Hence, you need to explicitly declare the columns names for the second data frame, de
, then use rbind()
. You only set column names for the first data frame, df
:
df<-data.frame("hi","bye")
names(df)<-c("hello","goodbye")
de<-data.frame("hola","ciao")
names(de)<-c("hello","goodbye")
newdf <- rbind(df, de)
Solution 3 - R
There's now add_row()
from the tibble
or tidyverse
packages.
library(tidyverse)
df %>% add_row(hello = "hola", goodbye = "ciao")
Unspecified columns get an NA
.
Solution 4 - R
Or, as inspired by @MatheusAraujo:
df[nrow(df) + 1,] = list("v1","v2")
This would allow for mixed data types.
Solution 5 - R
I like list
instead of c
because it handles mixed data types better. Adding an additional column to the original poster's question:
#Create an empty data frame
df <- data.frame(hello=character(), goodbye=character(), volume=double())
de <- list(hello="hi", goodbye="bye", volume=3.0)
df = rbind(df,de, stringsAsFactors=FALSE)
de <- list(hello="hola", goodbye="ciao", volume=13.1)
df = rbind(df,de, stringsAsFactors=FALSE)
Note that some additional control is required if the string/factor conversion is important.
Or using the original variables with the solution from MatheusAraujo/Ytsen de Boer:
df[nrow(df) + 1,] = list(hello="hallo",goodbye="auf wiedersehen", volume=20.2)
Note that this solution doesn't work well with the strings unless there is existing data in the dataframe.
Solution 6 - R
Not terribly elegant, but:
data.frame(rbind(as.matrix(df), as.matrix(de)))

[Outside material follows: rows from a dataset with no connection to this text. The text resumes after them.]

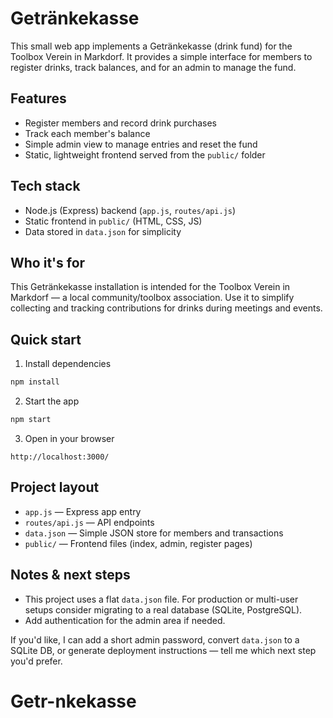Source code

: # Getränkekasse

This small web app implements a Getränkekasse (drink fund) for the Toolbox Verein in Markdorf. It provides a simple interface for members to register drinks, track balances, and for an admin to manage the fund.

## Features


- Register members and record drink purchases
- Track each member's balance
- Simple admin view to manage entries and reset the fund
- Static, lightweight frontend served from the `public/` folder

## Tech stack

- Node.js (Express) backend (`app.js`, `routes/api.js`)
- Static frontend in `public/` (HTML, CSS, JS)
- Data stored in `data.json` for simplicity

## Who it's for

This Getränkekasse installation is intended for the Toolbox Verein in Markdorf — a local community/toolbox association. Use it to simplify collecting and tracking contributions for drinks during meetings and events.

## Quick start

1. Install dependencies

```bash
npm install
```

2. Start the app

```bash
npm start
```

3. Open in your browser

```
http://localhost:3000/
```

## Project layout

- `app.js` — Express app entry
- `routes/api.js` — API endpoints
- `data.json` — Simple JSON store for members and transactions
- `public/` — Frontend files (index, admin, register pages)

## Notes & next steps

- This project uses a flat `data.json` file. For production or multi-user setups consider migrating to a real database (SQLite, PostgreSQL).
- Add authentication for the admin area if needed.

If you'd like, I can add a short admin password, convert `data.json` to a SQLite DB, or generate deployment instructions — tell me which next step you'd prefer.
# Getr-nkekasse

From documentation of the rbind
function:
> For rbind
column names are taken from the first argument with appropriate names: colnames for a matrix...
Solution 7 - R
If you want to make an empty data frame and add contents in a loop, the following may help:
# Number of students in class
student.count <- 36
# Gather data about the students
student.age <- sample(14:17, size = student.count, replace = TRUE)
student.gender <- sample(c('male', 'female'), size = student.count, replace = TRUE)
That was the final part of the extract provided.